Francois Viljoen, the manager of asset consulting at Absa Consultants and Actuaries, says due to low inflation levels and generally good performance from the markets, all investment portfolios in the balanced category have more than out-performed inflation.

The JSE Securities Exchange All Share index has delivered a return of about 80 percent since April 2003, and bond markets have also delivered significant returns. This means that any retirement portfolio exposed to these markets would have enjoyed relatively good returns.

The market has run hard and, going forward, the potential for good returns from equities is limited, Viljoen says. This means that investment managers will have to carefully select shares within the various sectors to obtain performance in their portfolios.

The top portfolio among balanced portfolios over the three years to the end of March 2005 was Allan Gray's Life Global Balanced Portfolio, with a return of 21.5 percent.

A portfolio with a global balanced mandate invests across asset classes, including shares, bonds, property and cash-related investments in South Africa and overseas, subject to regulatory limits.

In second spot was the Allan Gray Full Discretion Portfolio, with a return of 21 percent over the three-year period.

The Foord Segregated Full Discretion Portfolio, with a return of 17.7 percent over three years, nudged ahead of the Oasis Segregated Full Discretion Portfolio, which held third place last quarter.

The Oasis portfolio slipped to fourth position, with a return of 17.2 percent over the three-year measurement period.

The laggards in the balanced survey category were portfolios managed by Metropolitan, Stanlib and m-Cubed.

Over the three-year period, the Metropolitan Managed SA Global Portfolio came in last in the balanced category with a return of 11.9 percent.

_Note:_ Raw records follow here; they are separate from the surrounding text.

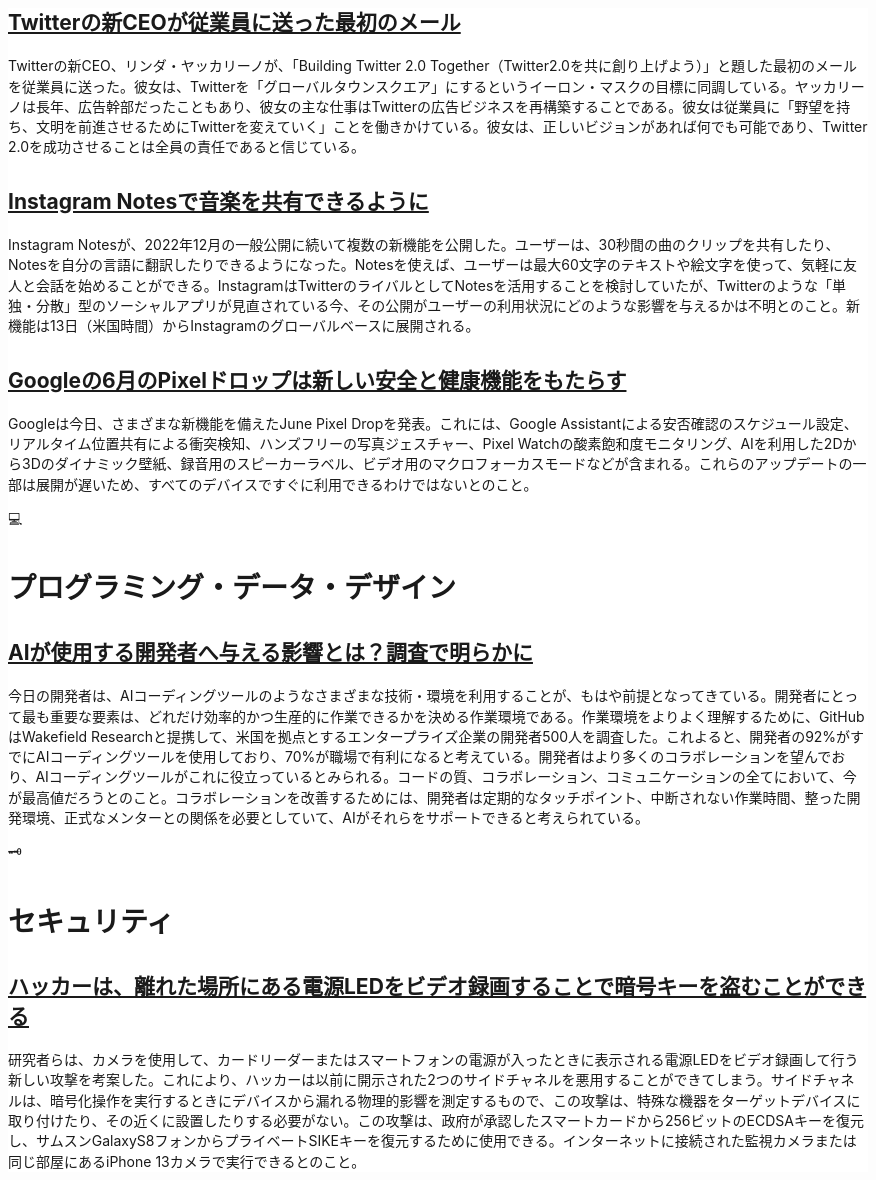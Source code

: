 ## [Twitterの新CEOが従業員に送った最初のメール](https://www.theverge.com/2023/6/12/23758258/twitter-ceo-linda-yaccarino-first-employee-memo)
Twitterの新CEO、リンダ・ヤッカリーノが、「Building Twitter 2.0 Together（Twitter2.0を共に創り上げよう）」と題した最初のメールを従業員に送った。彼女は、Twitterを「グローバルタウンスクエア」にするというイーロン・マスクの目標に同調している。ヤッカリーノは長年、広告幹部だったこともあり、彼女の主な仕事はTwitterの広告ビジネスを再構築することである。彼女は従業員に「野望を持ち、文明を前進させるためにTwitterを変えていく」ことを働きかけている。彼女は、正しいビジョンがあれば何でも可能であり、Twitter 2.0を成功させることは全員の責任であると信じている。


## [Instagram Notesで音楽を共有できるように](https://techcrunch.com/2023/06/13/you-can-now-share-music-on-instagram-notes-plus-view-translations/)
Instagram Notesが、2022年12月の一般公開に続いて複数の新機能を公開した。ユーザーは、30秒間の曲のクリップを共有したり、Notesを自分の言語に翻訳したりできるようになった。Notesを使えば、ユーザーは最大60文字のテキストや絵文字を使って、気軽に友人と会話を始めることができる。InstagramはTwitterのライバルとしてNotesを活用することを検討していたが、Twitterのような「単独・分散」型のソーシャルアプリが見直されている今、その公開がユーザーの利用状況にどのような影響を与えるかは不明とのこと。新機能は13日（米国時間）からInstagramのグローバルベースに展開される。

## [Googleの6月のPixelドロップは新しい安全と健康機能をもたらす](https://techcrunch.com/2023/06/13/googles-june-pixel-drop-brings-critical-safety-features/)
Googleは今日、さまざまな新機能を備えたJune Pixel Dropを発表。これには、Google Assistantによる安否確認のスケジュール設定、リアルタイム位置共有による衝突検知、ハンズフリーの写真ジェスチャー、Pixel Watchの酸素飽和度モニタリング、AIを利用した2Dから3Dのダイナミック壁紙、録音用のスピーカーラベル、ビデオ用のマクロフォーカスモードなどが含まれる。これらのアップデートの一部は展開が遅いため、すべてのデバイスですぐに利用できるわけではないとのこと。




<icon>💻</icon>

# プログラミング・データ・デザイン

## [AIが使用する開発者へ与える影響とは？調査で明らかに](https://github.blog/2023-06-13-survey-reveals-ais-impact-on-the-developer-experience/)
今日の開発者は、AIコーディングツールのようなさまざまな技術・環境を利用することが、もはや前提となってきている。開発者にとって最も重要な要素は、どれだけ効率的かつ生産的に作業できるかを決める作業環境である。作業環境をよりよく理解するために、GitHubはWakefield Researchと提携して、米国を拠点とするエンタープライズ企業の開発者500人を調査した。これよると、開発者の92%がすでにAIコーディングツールを使用しており、70%が職場で有利になると考えている。開発者はより多くのコラボレーションを望んでおり、AIコーディングツールがこれに役立っているとみられる。コードの質、コラボレーション、コミュニケーションの全てにおいて、今が最高値だろうとのこと。コラボレーションを改善するためには、開発者は定期的なタッチポイント、中断されない作業時間、整った開発環境、正式なメンターとの関係を必要としていて、AIがそれらをサポートできると考えられている。

<icon>🗝️</icon>

# セキュリティ

## [ハッカーは、離れた場所にある電源LEDをビデオ録画することで暗号キーを盗むことができる](https://arstechnica.com/information-technology/2023/06/hackers-can-steal-cryptographic-keys-by-video-recording-connected-power-leds-60-feet-away/)
研究者らは、カメラを使用して、カードリーダーまたはスマートフォンの電源が入ったときに表示される電源LEDをビデオ録画して行う新しい攻撃を考案した。これにより、ハッカーは以前に開示された2つのサイドチャネルを悪用することができてしまう。サイドチャネルは、暗号化操作を実行するときにデバイスから漏れる物理的影響を測定するもので、この攻撃は、特殊な機器をターゲットデバイスに取り付けたり、その近くに設置したりする必要がない。この攻撃は、政府が承認したスマートカードから256ビットのECDSAキーを復元し、サムスンGalaxyS8フォンからプライベートSIKEキーを復元するために使用できる。インターネットに接続された監視カメラまたは同じ部屋にあるiPhone 13カメラで実行できるとのこと。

The Stanlib Asset Management Segregated Full International Discretion Global portfolio was second to last with a return of 12 percent.

Other yardsticks

You should not judge a portfolio solely on the basis of how it performed relative to its peers.

Other important measurements of performance include the portfolio's volatility and the portfolio's performance in relation to its benchmark.

In the balanced category, the top performer when measured against its own benchmark was the Foord Segregated Full Discretion Portfolio, which beat its benchmark by 7.9 percent over the three years to the end of March 2005.

Four funds in the balanced category failed to meet their benchmarks. They were the Momentum Multimanager Fulcrum Balanced Portfolio, the Sanlam Global Unique portfolio, the Stanlib Preferred Assets portfolio and the Stanlib Segregated Full International Discretion portfolio.

The Investment Solutions Medium Equity Portfolio achieved first place for producing the return with the lowest volatility over the three years in the balanced category.

How the survey affects you

The returns of the portfolios included in the Absa Monitor may or may not affect you. Ask your employee-sponsored retirement fund or the company from which you bought your retirement annuity (RA) policy if your fund is invested in one of these portfolios. Your retirement fund or RA may have invested in a tailor-made portfolio with one or more investment manager, in which case the performance of the portfolios in the survey will not reflect the returns you, as an individual fund member, will have received. Even if your fund has not invested in any of the portfolios included in the Absa Monitor, it includes all the major portfolios offered by South African investment managers and therefore reflects how these market-linked portfolios have fared in general.